18 maio 2012

"Não desfiz a mala" de Pedro Paixão

"Não desfiz a mala. Não vou desfazer a mala. Tiro de dentro dela só o que preciso (...). Desfazer a mala e arrumar tudo nas três gavetas que vejo parece-me demasiado definitivo. Espero que algo aconteça e saiba para o que vim. Depois parto. Se puder. Se não for tarde demais. Se o que inteiramente ignoro permitir que parta. Se não, não parto.
O lugar de onde vim era-me insuportável. Aconteciam demasiadas coisas. Coisas que se atropelavam. Coisas sem sentido algum, abomináveis. A corrupção instalada. O Estado corrompido. Crianças violadas. Tudo isto no meio de um riso histérico e um desespero absoluto. O lugar de onde vim já tinha perdido, ou pior, estava na iminência de perder tudo o que era seu, um destino qualquer. Só restavam as casas, as ruas, uma paisagem em ruínas. Comecei a perguntar-me se os seres que tinham cara e falavam seriam humanos.

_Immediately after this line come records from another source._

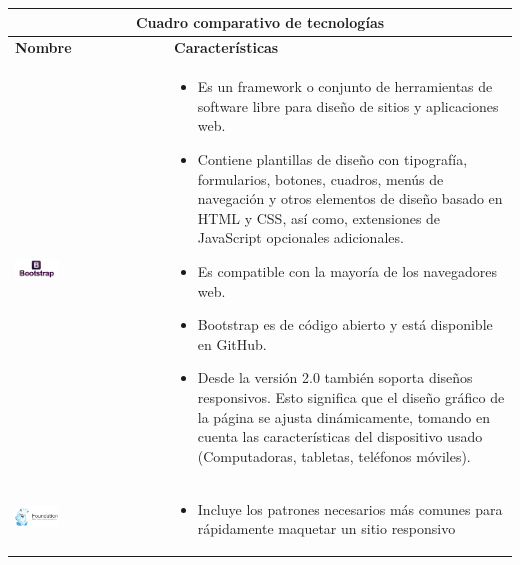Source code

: \newpage
\begin{table}[b!]
    \centering
      \begin{tabular}{|p{1cm}|l}
        \hline
        \multicolumn{2}{|c|}{{\bf Cuadro comparativo de tecnologías}} \\ 
        \hline
          \multicolumn{1}{|p{4cm}|}{{\bf Nombre}} & 
		  \multicolumn{1}{p{10cm}|}{{\bf Características}}\\
		 \hline
          \multicolumn{1}{|p{5cm}|}{\includegraphics[width=0.3\textwidth]{images/bootstrap}} & 
          \multicolumn{1}{p{10cm}|}{\begin{itemize} 
       \vspace{-20mm}
          \item Es un framework o conjunto de herramientas de software libre para diseño de sitios y aplicaciones web. 
        \item Contiene plantillas de diseño con tipografía, formularios, botones, cuadros, menús de navegación y otros elementos de diseño basado en HTML y CSS, así como, extensiones de JavaScript opcionales adicionales.
        \item Es compatible con la mayoría de los navegadores web.
        \item Bootstrap es de código abierto y está disponible en GitHub. 
        \item Desde la versión 2.0 también soporta diseños responsivos. Esto significa que el diseño gráfico de la página se ajusta dinámicamente, tomando en cuenta las características del dispositivo usado (Computadoras, tabletas, teléfonos móviles).
        \cite{34}
      \end{itemize}} \\
        \hline
          \multicolumn{1}{|p{5cm}|}{\includegraphics[width=0.3\textwidth]{images/foundation}} & 
          \multicolumn{1}{p{10cm}|}{ 
          \begin{itemize}
                 \vspace{-20mm}
          \setlist[itemize]{noitemsep, topsep=0pt}  
          	\item Incluye los patrones necesarios más comunes para rápidamente maquetar un sitio responsivo

\end{itemize}}
\end{tabular}
\end{table}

Era dificil encontrar um resto, um rasto de humanidade.
Senti o terror de já ser como os demais: uma cara e uma boca desumanas. Só restavam as pedras, umas sobre as outras. E por baixo dos gritos, da tagarelice infinita, um silêncio de morte.
Comecei a chorar de manhã, à tarde e à noite. A chorar sem saber porque chorava. A chorar só. Comecei a tomar demasiados comprimidos, a beber cervejas a toda a hora, a fumar dois maços de cigarros. Não deixava de ser insuportável. Só quando dormia era suportável. Tive de fazer a mala com as poucas forças que me restavam e fugir dali num derradeiro acesso de lucidez ou de inconsciente coragem.
O que será feito de mim? O que será feito do mundo? O que deveria ser feito? Como deverá ser feito? E para que fim?
Acordei. Tomei um duche rápido. Tomei o pequeno-almoço e a minha alma sinto-a levemente a estremecer."